RFD 135 - Kubernetes App discovery

Required Approvers

Engineering: @r0mant && @tigrato
Product: @klizhentas || @xinding33
Security: @reedloden || @jentfoo

What

Proposes discovery of apps that are hosted inside Kubernetes clusters and exposed as services.

Related issue: #25538

Why

Some users dynamically deploy apps into their Kubernetes clusters and expose those as Kubernetes services. When they actively create/update/remove apps, manually trying to mirror these changes to Teleport may be time-consuming and prone to errors, especially for organizations that have a large number of services running in their Kubernetes clusters. Teleport will be able to discover Kubernetes service and automatically register them as Teleport apps and keep them in up to date state, simplifying process and making user experience much better.

Scope

In this document we focus on dynamically creating Teleport apps based on discovery of services in Kubernetes clusters that are running Teleport agents. Discovery service and app service should be running inside the Kubernetes cluster whose services are being exposed.

Details

Kubernetes app discovery will build upon existing infrastructure for other discovery capabilities that are already there. We will add another type of matchers to the discovery service configuration - kubernetes. If these matchers are present, every 5 minutes discovery service will poll Kubernetes cluster, inside which it is running, for a list of services. Based on this list, it will form a list of Teleport apps resources and update it on the backend, constantly keeping the dynamic apps state up to date. Writing to the backend will be handled by already existing mechanism in our code - reconciler. Reconciler will compare given fresh list of resources and resources we currently have on the backend, and then will decide on appropriate actions (create/update/delete) that are required on the backend to change resources to the desired state. The Teleport app service that runs in the same Kubernetes cluster will then react to those changes, and will start/stop proxying apps that are selected by appropriate labels.

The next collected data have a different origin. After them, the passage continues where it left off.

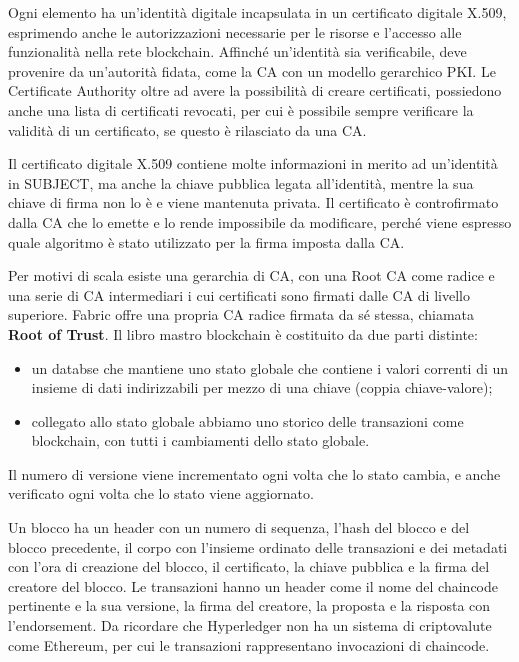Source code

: Ogni elemento ha un'identità digitale incapsulata in un certificato digitale X.509, esprimendo anche le autorizzazioni necessarie per le risorse e l'accesso alle funzionalità nella rete blockchain. Affinché un'identità sia verificabile, deve provenire da un'autorità fidata, come la CA con un modello gerarchico PKI. Le Certificate Authority oltre ad avere la possibilità di creare certificati, possiedono anche una lista di certificati revocati, per cui è possibile sempre verificare la validità di un certificato, se questo è rilasciato da una CA.

Il certificato digitale X.509 contiene molte informazioni in merito ad un'identità in SUBJECT, ma anche la chiave pubblica legata all'identità, mentre la sua chiave di firma non lo è e viene mantenuta privata. Il certificato è controfirmato dalla CA che lo emette e lo rende impossibile da modificare, perché viene espresso quale algoritmo è stato utilizzato per la firma imposta dalla CA.

Per motivi di scala esiste una gerarchia di CA, con una Root CA come radice e una serie di CA intermediari i cui certificati sono firmati dalle CA di livello superiore. Fabric offre una propria CA radice firmata da sé stessa, chiamata \textbf{Root of Trust}. Il libro mastro blockchain è costituito da due parti distinte:
\begin{itemize}
    \item un databse che mantiene uno stato globale che contiene i valori correnti di un insieme di dati indirizzabili per mezzo di una chiave (coppia chiave-valore);
    \item collegato allo stato globale abbiamo uno storico delle transazioni come blockchain, con tutti i cambiamenti dello stato globale.
\end{itemize}
Il numero di versione viene incrementato ogni volta che lo stato cambia, e anche verificato ogni volta che lo stato viene aggiornato.

Un blocco ha un header con un numero di sequenza, l'hash del blocco e del blocco precedente, il corpo con l'insieme ordinato delle transazioni e dei metadati con l'ora di creazione del blocco, il certificato, la chiave pubblica e la firma del creatore del blocco. Le transazioni hanno un header come il nome del chaincode pertinente e la sua versione, la firma del creatore, la proposta e la risposta con l'endorsement. Da ricordare che Hyperledger non ha un sistema di criptovalute come Ethereum, per cui le transazioni rappresentano invocazioni di chaincode.


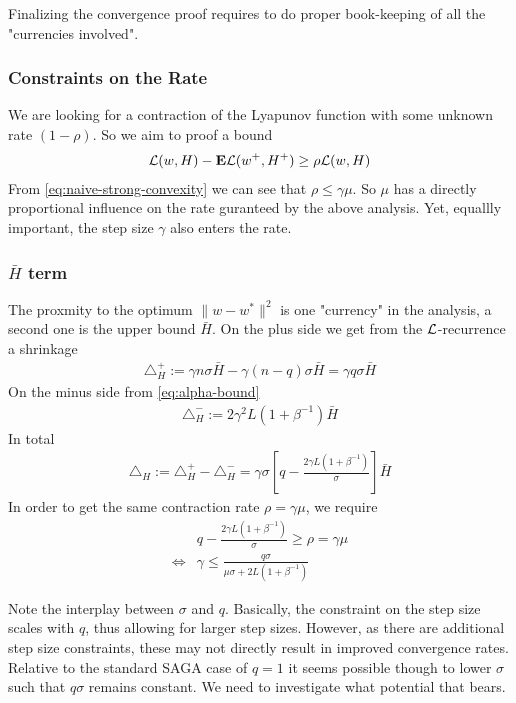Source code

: \documentclass{article}
\newcommand{\E}{{\bf E}}
\begin{document}
Finalizing the convergence proof requires to do proper book-keeping of all the "currencies involved". 

\subsubsection{Constraints on the Rate}

We are looking for a contraction of the Lyapunov function with some unknown rate $(1-\rho)$.  So we aim to proof a bound  
\begin{align}
\L(w,H) - \E\L(w^+,H^+) \ge \rho \L(w,H)
\end{align}
From \eqref{eq:naive-strong-convexity} we can see that $\rho \leq \gamma \mu$.  So $\mu$ has a directly proportional influence on the rate guranteed by the above analysis. Yet, equallly important, the step size $\gamma$ also enters the rate. 

\subsubsection{$\bar H$ term} 

The proxmity to the optimum $\| w- w^*\|^2$ is one "currency" in the analysis, a second one is the upper bound $\bar H$.  On the plus side we get from the ${\mathcal L}$-recurrence a shrinkage 
\begin{align}
\triangle^+_H := \gamma n \sigma  \bar H - \gamma  (n-q) \sigma  \bar H 
= \gamma q \sigma \bar H
\end{align}
On the minus side from \eqref{eq:alpha-bound}
\begin{align}
\triangle^-_H :=   2 \gamma^2 L (1 + \beta^{-1}) \bar H 
\end{align}
In total 
\begin{align}
\triangle_H := \triangle_H^+ - \triangle_H^- = \gamma \sigma 
\left[  q- \frac{2\gamma L \left(1 + \beta^{-1} \right)}{\sigma} \right] \bar H 
\end{align}
%
In order to get the same contraction rate $\rho = \gamma \mu$, we require
\begin{align}
& q  - \frac{2 \gamma L \left(1 + \beta^{-1} \right)}{\sigma} \ge \rho = \gamma \mu \\
\iff & \gamma \le \frac {q \sigma} {\mu \sigma +  2L \left(1 + \beta^{-1} \right)} 
\label{eq:step-bound-from-h}
\end{align}

Note the interplay between $\sigma$ and $q$. Basically, the constraint on the step size scales with $q$, thus allowing for larger step sizes. However, as there are additional step size constraints, these may not directly result in improved convergence rates. Relative to the standard SAGA case of $q=1$ it seems possible though to lower $\sigma$ such that $q \sigma$  remains constant. We need to investigate what potential that bears. 
\end{document}
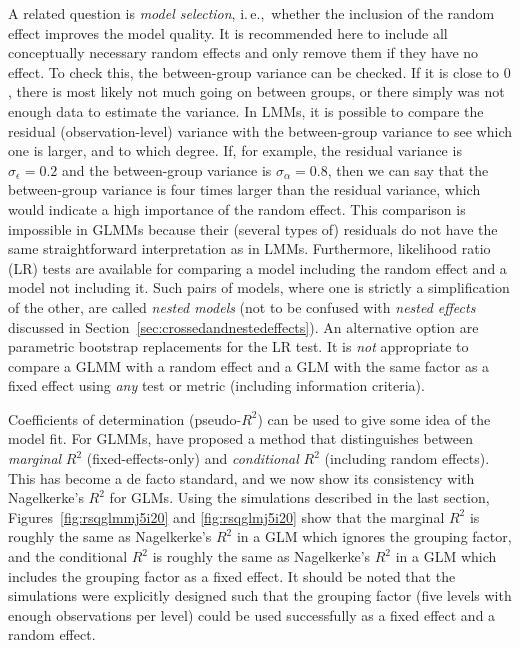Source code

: \documentclass[a4paper,12pt]{article}
\newcommand{\ie}{i.\,e.,\ }
\begin{document}
A related question is \textit{model selection}, \ie whether the inclusion of the random effect improves the model quality.
It is recommended here to include all conceptually necessary random effects and only remove them if they have no effect.
To check this, the between-group variance can be checked.
If it is close to $0$, there is most likely not much going on between groups, or there simply was not enough data to estimate the variance.
In LMMs, it is possible to compare the residual (observation-level) variance with the between-group variance to see which one is larger, and to which degree.
If, for example, the residual variance is $\sigma_{\epsilon}=0.2$ and the between-group variance is $\sigma_{\alpha}=0.8$, then we can say that the between-group variance is four times larger than the residual variance, which would indicate a high importance of the random effect.
This comparison is impossible in GLMMs because their (several types of) residuals do not have the same straightforward interpretation as in LMMs.
Furthermore, likelihood ratio (LR) tests are available for comparing a model including the random effect and a model not including it.
Such pairs of models, where one is strictly a simplification of the other, are called \textit{nested models} (not to be confused with \textit{nested effects} discussed in Section~\ref{sec:crossedandnestedeffects}).
An alternative option are parametric bootstrap replacements for the LR test.
It is \textit{not} appropriate to compare a GLMM with a random effect and a GLM with the same factor as a fixed effect using \textit{any} test or metric (including information criteria).

Coefficients of determination (pseudo-$R^2$) can be used to give some idea of the model fit.
For GLMMs, \citet{NakagawaSchielzeth2013} have proposed a method that distinguishes between \textit{marginal} $R^2$ (fixed-effects-only) and \textit{conditional} $R^2$ (including random effects).
This has become a de facto standard, and we now show its consistency with Nagelkerke's $R^2$ for GLMs.
Using the simulations described in the last section, Figures~\ref{fig:rsqglmmj5i20} and \ref{fig:rsqglmj5i20} show that the marginal $R^2$ is roughly the same as Nagelkerke's $R^2$ in a GLM which ignores the grouping factor, and the conditional $R^2$ is roughly the same as Nagelkerke's $R^2$ in a GLM which includes the grouping factor as a fixed effect.
It should be noted that the simulations were explicitly designed such that the grouping factor (five levels with enough observations per level) could be used successfully as a fixed effect and a random effect.
\end{document}
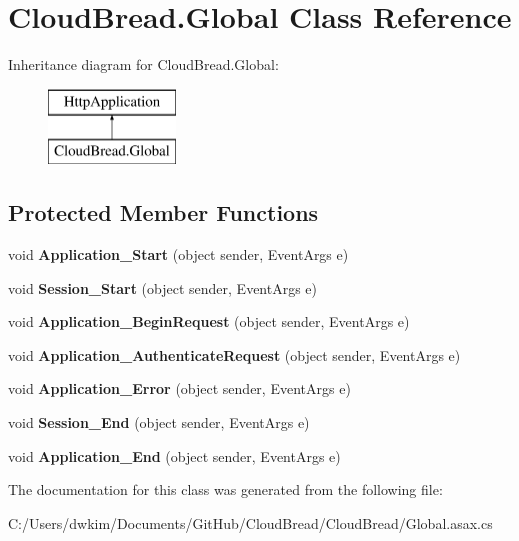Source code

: \hypertarget{a00088}{}\section{Cloud\+Bread.\+Global Class Reference}
\label{a00088}
Inheritance diagram for Cloud\+Bread.\+Global\+:\begin{figure}[H]
\begin{center}
\leavevmode
\includegraphics[height=2.000000cm]{a00088}
\end{center}
\end{figure}
\subsection*{Protected Member Functions}
\begin{DoxyCompactItemize}
\item 
void {\bfseries Application\+\_\+\+Start} (object sender, Event\+Args e)\hypertarget{a00088_a396d25a39052b762fa2213e392ddc797}{}\label{a00088_a396d25a39052b762fa2213e392ddc797}

\item 
void {\bfseries Session\+\_\+\+Start} (object sender, Event\+Args e)\hypertarget{a00088_a8708272a1a0e193b8d608c204b915e40}{}\label{a00088_a8708272a1a0e193b8d608c204b915e40}

\item 
void {\bfseries Application\+\_\+\+Begin\+Request} (object sender, Event\+Args e)\hypertarget{a00088_a1876449576a2bb502623da2c132321d8}{}\label{a00088_a1876449576a2bb502623da2c132321d8}

\item 
void {\bfseries Application\+\_\+\+Authenticate\+Request} (object sender, Event\+Args e)\hypertarget{a00088_a4e8a04fe20ec51fa332bc9de44c169b6}{}\label{a00088_a4e8a04fe20ec51fa332bc9de44c169b6}

\item 
void {\bfseries Application\+\_\+\+Error} (object sender, Event\+Args e)\hypertarget{a00088_a28279fb2abc32e11a0bb8426883c218f}{}\label{a00088_a28279fb2abc32e11a0bb8426883c218f}

\item 
void {\bfseries Session\+\_\+\+End} (object sender, Event\+Args e)\hypertarget{a00088_a2837df16b0eae9e085156b8e064c4f14}{}\label{a00088_a2837df16b0eae9e085156b8e064c4f14}

\item 
void {\bfseries Application\+\_\+\+End} (object sender, Event\+Args e)\hypertarget{a00088_abbeb7280f6d00e11731d635e24aae8f3}{}\label{a00088_abbeb7280f6d00e11731d635e24aae8f3}

\end{DoxyCompactItemize}


The documentation for this class was generated from the following file\+:\begin{DoxyCompactItemize}
\item 
C\+:/\+Users/dwkim/\+Documents/\+Git\+Hub/\+Cloud\+Bread/\+Cloud\+Bread/Global.\+asax.\+cs\end{DoxyCompactItemize}
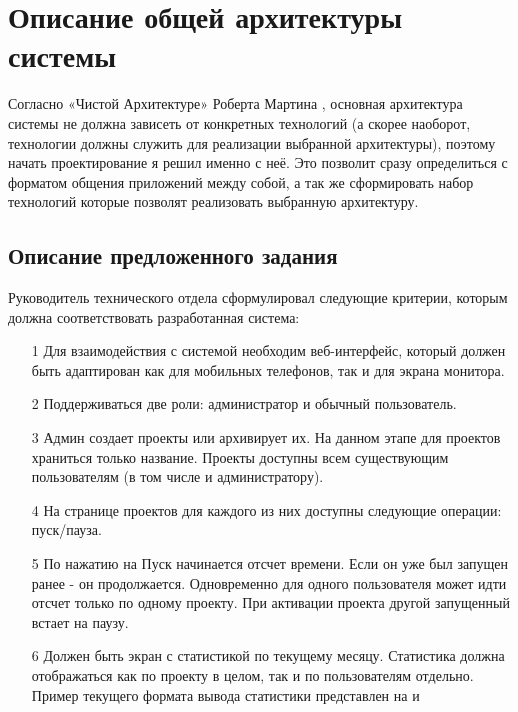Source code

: \chapter{Описание общей архитектуры системы} \label{ch1}

Согласно «Чистой Архитектуре» Роберта Мартина \cite{clean-archecture-book}, основная архитектура системы не должна зависеть от конкретных технологий (а скорее наоборот, технологии должны служить для реализации выбранной архитектуры), поэтому начать проектирование я решил именно с неё. Это позволит сразу определиться с форматом общения приложений между собой, а так же сформировать набор технологий которые позволят реализовать выбранную архитектуру. 

\section{Описание предложенного задания} \label{ch1:sec1}

Руководитель технического отдела сформулировал следующие критерии, которым должна соответствовать разработанная система:

\begin{enumerate}
	\item[1] Для взаимодействия с системой необходим веб-интерфейс, который должен быть адаптирован как для мобильных телефонов, так и для экрана монитора.
	\item[2] Поддерживаться две роли: администратор и обычный пользователь.
	\item[3] Админ создает проекты или архивирует их. На данном этапе для проектов храниться только название. Проекты доступны всем существующим пользователям (в том числе и администратору).
	\item[4] На странице проектов для каждого из них доступны следующие операции: пуск/пауза. 
	\item[5] По нажатию на Пуск начинается отсчет времени. Если он уже был запущен ранее - он продолжается. Одновременно для одного пользователя может идти отсчет только по одному проекту. При активации проекта другой запущенный встает на паузу.
	\item[6] Должен быть экран с статистикой по текущему месяцу. Статистика должна отображаться как по проекту в целом, так и по пользователям отдельно. Пример текущего формата вывода статистики представлен на  и 
\end{enumerate} 

\newpage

Name of the created Teleport app will consist of Kubernetes service name, namespace and Kubernetes cluster name: $SERVICE_NAME-$NAMESPACE-$KUBE_CLUSTER_NAME. This is done to avoid naming collisions in discovered apps. Dots in the cluster name will be replaces with hyphens "-", remaining parts of the name should already only contain alphanumeric symbols and hyphens. There's still corner cases with small possibility of collisions if service name and namespace contain hyphens in specific manner - if we detect naming collision we will not import both apps, logging an error instead. Though app names will be long in that case, there's ongoing work to improve UX when working with long resources names in Teleport, see RFD 129.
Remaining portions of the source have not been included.